Kata Si Anak Biologi itu tidur terlalu larut tidak baik untuk kesehatan. Terutama kecantikan. Ah, Si Ann. Batapa dia sangat menjaga parasnya.
Karena menurutnya, semua perempuan adalah cantik. Dengan merawat cantik itu, perempuan mensyukuri cantiknya.
[Ook goedemorgen, Prins]
Akhirnya dia membalas juga. Dalam Bahasa Belanda yang memiliki arti selamat pagi juga, Pangeran.
[Mau jalan-jalan hari ini?]
[Tentu. Dua jam dari sekarang?]
[Baiklah.]
Kulirik jam dinding kamar, pukul delapan. Baiklah, jam sepuluh kita berangkat, Perempuan Agustusku.
“Sudah siap?” tanyaku ketika sudah sampai di rumah Annisa.
Hanya kutemui eyang di halaman rumah. Tengah membaca koran dan menikmati secangkir kopi.
“Sudah dong,” katanya bersemangat.
“Papa mama di mana?” tanyaku.
“Pergi. Katanya sih ada acara sama teman lama.”
Kami berpamitan pada eyang yang merupakan orang Jawa tulen. Pakain harian beliau masih adat Jawa. Belangkon itu masih setia jadi mahkota.
“Mau ke mana, Ram?” tanya Ann usai memasang sabuk pengaman.
“Klenteng Kwan Sing Bio,” jawabku santai sambil memutar kunci mobil.
“Apa? Kenapa nggak bilang dari tadi? Tahu gitu kan aku berangkat sendiri. Tuban Kota ke Singgahan jauh, Ram. Ya kali kamu dari rumah ke rumahku terus balik lagi ke Tuban,” gerutunya bertubi-tubi.
Aku malah tertawa. Biarlah. Toh, aku lebih suka menjemputnya. Meski sebenarnya jarak klenteng dan rumahku sangat dekat. Aku bisa saja menunggu Ann di rumah tapi aku tidak mau.
“Biarin. Aku suka,” bantahku.
“Tapi aku nggak suka, Ram. Buang-buang waktu. Rumahmu Tuban Kota. Jarak klenteng dari rumahmu deket banget. Kamu malah milih jemput aku?” sanggahnya kesal.
Wajah itu merah padam. Kali ini dia benar-benar marah.
“Maaf, Ann. Aku kepingin kamu baik-baik saja. Secara kamu ogal-ogalan jika nyetir mobil.

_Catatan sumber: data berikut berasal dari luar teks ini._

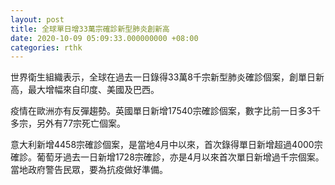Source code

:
 ```yaml
---
layout: post
title: 全球單日增33萬宗確診新型肺炎創新高
date: 2020-10-09 05:09:33.000000000 +08:00
categories: rthk
---
```


世界衛生組織表示，全球在過去一日錄得33萬8千宗新型肺炎確診個案，創單日新高，最大增幅來自印度、美國及巴西。

疫情在歐洲亦有反彈趨勢。英國單日新增17540宗確診個案，數字比前一日多3千多宗，另外有77宗死亡個案。

意大利新增4458宗確診個案，是當地4月中以來，首次錄得單日新增超過4000宗確診。葡萄牙過去一日新增1728宗確診，亦是4月以來首次單日新增過千宗個案。當地政府警告民眾，要為抗疫做好準備。
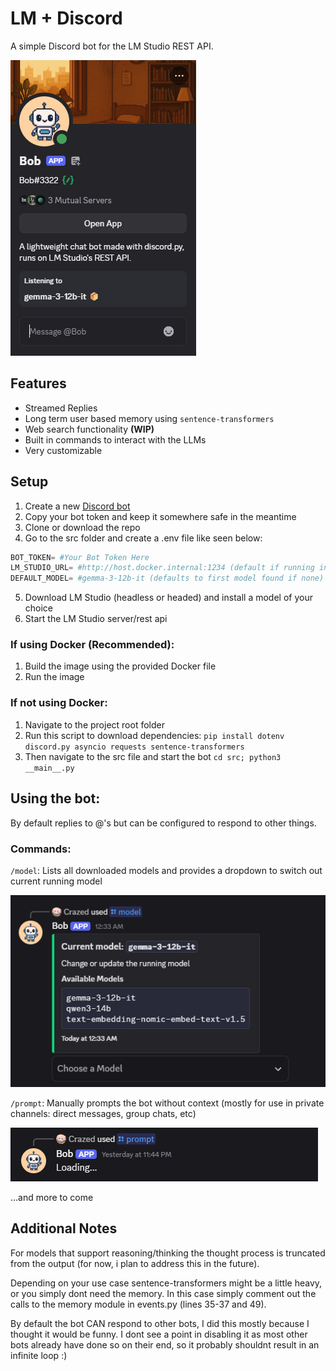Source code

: # LM + Discord
A simple Discord bot for the LM Studio REST API.

![Example Discord Bot (Bob)](/assets/bob.png)

## Features
- Streamed Replies
- Long term user based memory using `sentence-transformers`
- Web search functionality **(WIP)**
- Built in commands to interact with the LLMs
- Very customizable

## Setup
1. Create a new [Discord bot](https://discord.com/developers/applications)
2. Copy your bot token and keep it somewhere safe in the meantime
3. Clone or download the repo
4. Go to the src folder and create a .env file like seen below:
```py
BOT_TOKEN= #Your Bot Token Here
LM_STUDIO_URL= #http://host.docker.internal:1234 (default if running in docker)
DEFAULT_MODEL= #gemma-3-12b-it (defaults to first model found if none)
```
5. Download LM Studio (headless or headed) and install a model of your choice
6. Start the LM Studio server/rest api

### If using Docker (Recommended):
1. Build the image using the provided Docker file
2. Run the image

### If not using Docker:
1. Navigate to the project root folder
2. Run this script to download dependencies: `pip install dotenv discord.py asyncio requests sentence-transformers`
3. Then navigate to the src file and start the bot `cd src; python3 __main__.py`

## Using the bot:
By default replies to @'s but can be configured to respond to other things.

### Commands:
`/model`: Lists all downloaded models and provides a dropdown to switch out current running model

![Model Command](/assets/model.png)

`/prompt`: Manually prompts the bot without context (mostly for use in private channels: direct messages, group chats, etc)

![Prompt Command](/assets/prompt.png)

...and more to come

## Additional Notes

For models that support reasoning/thinking the thought process is truncated from the output (for now, i plan to address this in the future). 

Depending on your use case sentence-transformers might be a little heavy, or you simply dont need the memory. In this case simply comment out the calls to the memory module in events.py (lines 35-37 and 49).

By default the bot CAN respond to other bots, I did this mostly because I thought it would be funny. I dont see a point in disabling it as most other bots already have done so on their end, so it probably shouldnt result in an infinite loop :)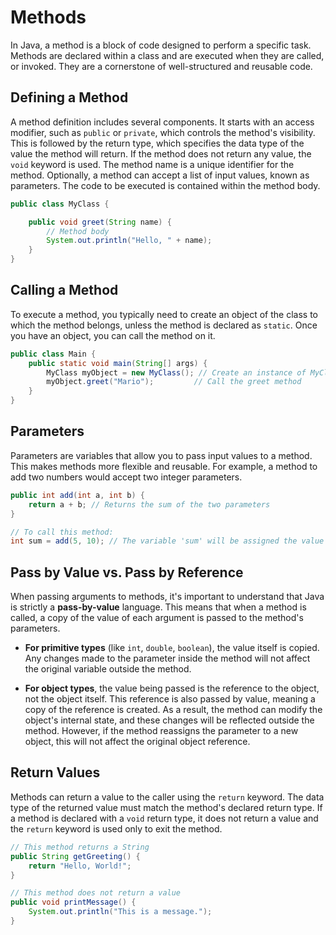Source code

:# Methods

In Java, a method is a block of code designed to perform a specific task. Methods are declared within a class and are executed when they are called, or invoked. They are a cornerstone of well-structured and reusable code.

## Defining a Method

A method definition includes several components. It starts with an access modifier, such as `public` or `private`, which controls the method's visibility. This is followed by the return type, which specifies the data type of the value the method will return. If the method does not return any value, the `void` keyword is used. The method name is a unique identifier for the method. Optionally, a method can accept a list of input values, known as parameters. The code to be executed is contained within the method body.

```java
public class MyClass {

    public void greet(String name) {
        // Method body
        System.out.println("Hello, " + name);
    }
}
```

## Calling a Method

To execute a method, you typically need to create an object of the class to which the method belongs, unless the method is declared as `static`. Once you have an object, you can call the method on it.

```java
public class Main {
    public static void main(String[] args) {
        MyClass myObject = new MyClass(); // Create an instance of MyClass
        myObject.greet("Mario");         // Call the greet method
    }
}
```

## Parameters

Parameters are variables that allow you to pass input values to a method. This makes methods more flexible and reusable. For example, a method to add two numbers would accept two integer parameters.

```java
public int add(int a, int b) {
    return a + b; // Returns the sum of the two parameters
}

// To call this method:
int sum = add(5, 10); // The variable 'sum' will be assigned the value 15
```

## Pass by Value vs. Pass by Reference

When passing arguments to methods, it's important to understand that Java is strictly a **pass-by-value** language. This means that when a method is called, a copy of the value of each argument is passed to the method's parameters.

- **For primitive types** (like `int`, `double`, `boolean`), the value itself is copied. Any changes made to the parameter inside the method will not affect the original variable outside the method.

- **For object types**, the value being passed is the reference to the object, not the object itself. This reference is also passed by value, meaning a copy of the reference is created. As a result, the method can modify the object's internal state, and these changes will be reflected outside the method. However, if the method reassigns the parameter to a new object, this will not affect the original object reference.


## Return Values

Methods can return a value to the caller using the `return` keyword. The data type of the returned value must match the method's declared return type. If a method is declared with a `void` return type, it does not return a value and the `return` keyword is used only to exit the method.

```java
// This method returns a String
public String getGreeting() {
    return "Hello, World!";
}

// This method does not return a value
public void printMessage() {
    System.out.println("This is a message.");
}
```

Naik motor nanti kecapean. Diantar Pak Warno kamu nggak bakal mau. Aku khawatir,Ann,” terangku.
Dia hanya diam. Membisu. Pandangannya dialihkan ke luar jendela yang terbuka. Aku menarik nafas panjang. Mungkin hal kecil ini tak seharusnya diperdebatkan.
“Ann, jadi berangkat kan? Hari mulai siang.”
Dia tak menjawab.
“Ann?”
Dia mengangguk, pelan. Sepanjang perjalanan dia hanya diam. Bahkan dia tidak ikut bersenandung ketika VCD mobil kuputar lagu-lagu Korea. Meski sebenarnya aku tak faham artinya.
“Ann, maaf,” lirihku.
“Hahahaha, yessss berhasil. Prank. Hehehehe. Kapan sih Ram aku pernah marah sungguhan?”
Astaga Ya Tuhan. Betapa manis makhluk ciptaanMu ini. Rasa-rasanya aku ingin memeluknya karena kesal.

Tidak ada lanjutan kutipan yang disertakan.